* _Instructions to follow_
Each line that includes the word "exports" should be copied from the records.

(Plain-text document sources)
**********

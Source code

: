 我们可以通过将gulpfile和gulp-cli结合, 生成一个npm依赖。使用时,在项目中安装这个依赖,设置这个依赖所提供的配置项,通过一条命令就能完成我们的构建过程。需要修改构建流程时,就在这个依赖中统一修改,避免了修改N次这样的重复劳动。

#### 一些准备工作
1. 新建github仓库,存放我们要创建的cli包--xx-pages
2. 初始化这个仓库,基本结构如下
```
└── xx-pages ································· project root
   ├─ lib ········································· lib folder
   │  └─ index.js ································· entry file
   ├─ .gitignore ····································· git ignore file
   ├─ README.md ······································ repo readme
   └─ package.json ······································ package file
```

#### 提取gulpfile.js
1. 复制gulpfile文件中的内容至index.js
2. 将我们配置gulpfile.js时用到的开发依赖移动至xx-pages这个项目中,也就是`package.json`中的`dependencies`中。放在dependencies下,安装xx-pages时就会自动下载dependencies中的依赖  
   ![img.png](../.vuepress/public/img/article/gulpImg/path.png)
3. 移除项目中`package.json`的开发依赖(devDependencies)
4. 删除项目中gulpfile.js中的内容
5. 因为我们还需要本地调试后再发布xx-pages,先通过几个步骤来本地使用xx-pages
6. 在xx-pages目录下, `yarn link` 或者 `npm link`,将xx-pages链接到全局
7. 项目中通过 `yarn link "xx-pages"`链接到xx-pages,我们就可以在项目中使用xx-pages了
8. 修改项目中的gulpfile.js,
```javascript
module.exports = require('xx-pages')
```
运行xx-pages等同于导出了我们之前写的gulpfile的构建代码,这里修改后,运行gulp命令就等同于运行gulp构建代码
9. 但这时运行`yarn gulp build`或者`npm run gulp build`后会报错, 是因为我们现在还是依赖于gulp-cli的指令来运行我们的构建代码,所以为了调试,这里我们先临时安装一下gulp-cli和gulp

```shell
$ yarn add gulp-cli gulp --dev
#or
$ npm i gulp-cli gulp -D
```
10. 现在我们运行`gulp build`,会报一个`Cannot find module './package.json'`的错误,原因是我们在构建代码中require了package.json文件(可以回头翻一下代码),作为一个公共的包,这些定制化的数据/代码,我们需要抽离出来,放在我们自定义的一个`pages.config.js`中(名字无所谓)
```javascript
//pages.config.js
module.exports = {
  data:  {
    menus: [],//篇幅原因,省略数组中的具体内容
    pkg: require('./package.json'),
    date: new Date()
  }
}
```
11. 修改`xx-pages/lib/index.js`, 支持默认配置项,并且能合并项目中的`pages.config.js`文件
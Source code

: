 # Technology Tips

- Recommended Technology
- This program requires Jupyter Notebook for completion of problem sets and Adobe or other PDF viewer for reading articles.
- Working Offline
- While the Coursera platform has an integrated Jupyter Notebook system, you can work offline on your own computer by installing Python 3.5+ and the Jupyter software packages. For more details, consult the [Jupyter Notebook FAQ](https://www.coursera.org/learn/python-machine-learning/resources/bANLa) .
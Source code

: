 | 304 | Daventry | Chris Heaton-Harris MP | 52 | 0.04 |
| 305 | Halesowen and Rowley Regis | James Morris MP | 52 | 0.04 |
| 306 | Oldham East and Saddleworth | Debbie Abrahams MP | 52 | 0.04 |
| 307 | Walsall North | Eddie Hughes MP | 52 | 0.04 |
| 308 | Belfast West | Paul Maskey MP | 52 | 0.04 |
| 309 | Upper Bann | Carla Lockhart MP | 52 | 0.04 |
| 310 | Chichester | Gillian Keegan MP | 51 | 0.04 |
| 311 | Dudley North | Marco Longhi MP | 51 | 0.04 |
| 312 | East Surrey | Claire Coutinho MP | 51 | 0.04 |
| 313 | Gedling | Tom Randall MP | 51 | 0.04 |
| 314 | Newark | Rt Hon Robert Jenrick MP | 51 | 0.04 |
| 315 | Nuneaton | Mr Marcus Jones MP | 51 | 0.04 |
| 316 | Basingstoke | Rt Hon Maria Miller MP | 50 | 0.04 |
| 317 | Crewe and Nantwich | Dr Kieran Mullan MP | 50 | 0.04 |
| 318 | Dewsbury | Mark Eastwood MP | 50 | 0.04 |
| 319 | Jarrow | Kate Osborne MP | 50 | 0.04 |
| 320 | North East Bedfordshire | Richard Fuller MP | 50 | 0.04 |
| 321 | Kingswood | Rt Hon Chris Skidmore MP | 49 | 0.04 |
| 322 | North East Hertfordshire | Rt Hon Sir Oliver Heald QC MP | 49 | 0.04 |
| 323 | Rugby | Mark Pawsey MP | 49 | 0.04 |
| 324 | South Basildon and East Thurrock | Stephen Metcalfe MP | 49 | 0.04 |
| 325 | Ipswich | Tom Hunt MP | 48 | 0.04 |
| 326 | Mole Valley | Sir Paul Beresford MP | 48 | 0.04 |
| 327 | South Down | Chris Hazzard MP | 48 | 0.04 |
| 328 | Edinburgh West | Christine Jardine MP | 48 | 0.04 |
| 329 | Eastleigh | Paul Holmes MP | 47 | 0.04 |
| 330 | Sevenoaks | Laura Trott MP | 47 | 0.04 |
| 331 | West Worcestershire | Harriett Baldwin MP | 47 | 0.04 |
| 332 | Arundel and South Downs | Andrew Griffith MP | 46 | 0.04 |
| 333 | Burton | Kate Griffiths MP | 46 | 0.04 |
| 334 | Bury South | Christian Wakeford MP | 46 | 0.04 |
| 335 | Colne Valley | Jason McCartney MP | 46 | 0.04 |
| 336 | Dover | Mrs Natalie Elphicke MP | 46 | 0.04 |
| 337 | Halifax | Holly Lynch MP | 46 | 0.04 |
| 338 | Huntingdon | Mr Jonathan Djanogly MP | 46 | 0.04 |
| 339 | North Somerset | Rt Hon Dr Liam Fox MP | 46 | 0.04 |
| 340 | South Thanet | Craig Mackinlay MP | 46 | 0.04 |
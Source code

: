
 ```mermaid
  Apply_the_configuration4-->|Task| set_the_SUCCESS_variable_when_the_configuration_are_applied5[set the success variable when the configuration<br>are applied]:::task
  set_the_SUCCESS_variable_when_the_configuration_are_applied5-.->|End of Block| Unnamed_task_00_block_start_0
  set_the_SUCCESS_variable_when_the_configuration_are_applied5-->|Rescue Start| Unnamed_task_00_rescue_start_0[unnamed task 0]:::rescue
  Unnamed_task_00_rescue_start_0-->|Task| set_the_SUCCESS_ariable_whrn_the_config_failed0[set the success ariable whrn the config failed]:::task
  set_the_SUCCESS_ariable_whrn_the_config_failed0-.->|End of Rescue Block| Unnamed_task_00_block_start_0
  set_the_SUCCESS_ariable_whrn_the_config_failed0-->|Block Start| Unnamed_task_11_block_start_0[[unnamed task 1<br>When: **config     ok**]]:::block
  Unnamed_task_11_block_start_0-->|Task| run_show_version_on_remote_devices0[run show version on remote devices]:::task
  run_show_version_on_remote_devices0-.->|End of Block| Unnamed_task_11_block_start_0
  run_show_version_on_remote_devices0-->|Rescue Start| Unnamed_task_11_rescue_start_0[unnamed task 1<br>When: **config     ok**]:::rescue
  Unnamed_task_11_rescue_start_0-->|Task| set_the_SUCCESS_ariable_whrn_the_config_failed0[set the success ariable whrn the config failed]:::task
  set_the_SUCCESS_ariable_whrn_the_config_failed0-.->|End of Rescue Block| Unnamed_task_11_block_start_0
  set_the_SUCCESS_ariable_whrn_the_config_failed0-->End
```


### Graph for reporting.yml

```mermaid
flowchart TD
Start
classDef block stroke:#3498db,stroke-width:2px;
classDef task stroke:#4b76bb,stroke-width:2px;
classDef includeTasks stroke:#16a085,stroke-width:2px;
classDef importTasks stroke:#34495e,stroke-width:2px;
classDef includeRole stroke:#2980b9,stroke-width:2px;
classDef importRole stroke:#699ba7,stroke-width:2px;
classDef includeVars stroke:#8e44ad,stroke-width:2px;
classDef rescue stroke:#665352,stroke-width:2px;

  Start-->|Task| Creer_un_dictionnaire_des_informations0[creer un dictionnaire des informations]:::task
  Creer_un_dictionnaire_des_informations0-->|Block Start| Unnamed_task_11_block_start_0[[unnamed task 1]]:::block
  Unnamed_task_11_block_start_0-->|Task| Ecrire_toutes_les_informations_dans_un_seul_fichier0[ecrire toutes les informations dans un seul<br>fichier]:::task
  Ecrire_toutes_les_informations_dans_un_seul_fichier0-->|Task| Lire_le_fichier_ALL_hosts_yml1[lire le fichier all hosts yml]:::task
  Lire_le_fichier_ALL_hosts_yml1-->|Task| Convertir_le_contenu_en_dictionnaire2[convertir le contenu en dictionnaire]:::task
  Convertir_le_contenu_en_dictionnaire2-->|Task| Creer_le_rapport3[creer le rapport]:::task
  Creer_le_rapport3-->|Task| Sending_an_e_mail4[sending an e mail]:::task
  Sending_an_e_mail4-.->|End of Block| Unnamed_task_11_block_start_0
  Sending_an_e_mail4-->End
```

**********

* _Your solution_
module.exports = require('xx-pages')
module.exports = {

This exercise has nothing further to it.